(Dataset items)
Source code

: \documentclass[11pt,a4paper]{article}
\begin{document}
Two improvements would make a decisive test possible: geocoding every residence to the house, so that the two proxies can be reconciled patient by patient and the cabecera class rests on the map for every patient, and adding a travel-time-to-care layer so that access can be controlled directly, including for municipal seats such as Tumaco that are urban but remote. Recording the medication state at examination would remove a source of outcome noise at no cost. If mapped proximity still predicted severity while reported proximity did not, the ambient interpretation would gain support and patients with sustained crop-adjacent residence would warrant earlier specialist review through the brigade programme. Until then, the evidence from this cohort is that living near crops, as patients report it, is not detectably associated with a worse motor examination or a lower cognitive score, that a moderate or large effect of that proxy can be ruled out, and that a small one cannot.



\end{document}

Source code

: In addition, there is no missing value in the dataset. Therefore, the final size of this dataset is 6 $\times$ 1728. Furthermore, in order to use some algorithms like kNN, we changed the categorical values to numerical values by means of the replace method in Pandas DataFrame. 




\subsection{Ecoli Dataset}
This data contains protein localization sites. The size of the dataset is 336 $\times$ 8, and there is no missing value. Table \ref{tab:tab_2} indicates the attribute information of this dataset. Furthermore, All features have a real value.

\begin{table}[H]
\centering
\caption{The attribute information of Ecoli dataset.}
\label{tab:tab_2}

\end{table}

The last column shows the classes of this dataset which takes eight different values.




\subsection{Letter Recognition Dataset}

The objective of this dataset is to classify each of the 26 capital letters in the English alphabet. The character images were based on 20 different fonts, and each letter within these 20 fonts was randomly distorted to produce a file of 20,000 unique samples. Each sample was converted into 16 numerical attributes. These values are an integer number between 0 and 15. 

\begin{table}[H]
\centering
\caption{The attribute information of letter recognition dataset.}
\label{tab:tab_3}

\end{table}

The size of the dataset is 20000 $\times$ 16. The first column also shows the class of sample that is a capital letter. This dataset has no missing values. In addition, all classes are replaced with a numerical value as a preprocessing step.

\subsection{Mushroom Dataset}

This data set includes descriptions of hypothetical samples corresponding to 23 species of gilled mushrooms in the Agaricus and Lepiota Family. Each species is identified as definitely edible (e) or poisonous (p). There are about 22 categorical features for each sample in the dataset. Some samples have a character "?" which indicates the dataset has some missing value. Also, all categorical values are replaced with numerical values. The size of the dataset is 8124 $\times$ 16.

» Work to complete
Would you copy each line of the data exactly as it appears above?

» Exercise response
Source code

: \documentclass[11pt,a4paper]{article}
\begin{document}
Two improvements would make a decisive test possible: geocoding every residence to the house, so that the two proxies can be reconciled patient by patient and the cabecera class rests on the map for every patient, and adding a travel-time-to-care layer so that access can be controlled directly, including for municipal seats such as Tumaco that are urban but remote. Recording the medication state at examination would remove a source of outcome noise at no cost. If mapped proximity still predicted severity while reported proximity did not, the ambient interpretation would gain support and patients with sustained crop-adjacent residence would warrant earlier specialist review through the brigade programme. Until then, the evidence from this cohort is that living near crops, as patients report it, is not detectably associated with a worse motor examination or a lower cognitive score, that a moderate or large effect of that proxy can be ruled out, and that a small one cannot.



\end{document}

Source code

: In addition, there is no missing value in the dataset. Therefore, the final size of this dataset is 6 $\times$ 1728. Furthermore, in order to use some algorithms like kNN, we changed the categorical values to numerical values by means of the replace method in Pandas DataFrame. 




\subsection{Ecoli Dataset}
This data contains protein localization sites. The size of the dataset is 336 $\times$ 8, and there is no missing value. Table \ref{tab:tab_2} indicates the attribute information of this dataset. Furthermore, All features have a real value.

\begin{table}[H]
\centering
\caption{The attribute information of Ecoli dataset.}
\label{tab:tab_2}

\end{table}

The last column shows the classes of this dataset which takes eight different values.




\subsection{Letter Recognition Dataset}

The objective of this dataset is to classify each of the 26 capital letters in the English alphabet. The character images were based on 20 different fonts, and each letter within these 20 fonts was randomly distorted to produce a file of 20,000 unique samples. Each sample was converted into 16 numerical attributes. These values are an integer number between 0 and 15. 

\begin{table}[H]
\centering
\caption{The attribute information of letter recognition dataset.}
\label{tab:tab_3}

\end{table}

The size of the dataset is 20000 $\times$ 16. The first column also shows the class of sample that is a capital letter. This dataset has no missing values. In addition, all classes are replaced with a numerical value as a preprocessing step.

\subsection{Mushroom Dataset}

This data set includes descriptions of hypothetical samples corresponding to 23 species of gilled mushrooms in the Agaricus and Lepiota Family. Each species is identified as definitely edible (e) or poisonous (p). There are about 22 categorical features for each sample in the dataset. Some samples have a character "?" which indicates the dataset has some missing value. Also, all categorical values are replaced with numerical values. The size of the dataset is 8124 $\times$ 16.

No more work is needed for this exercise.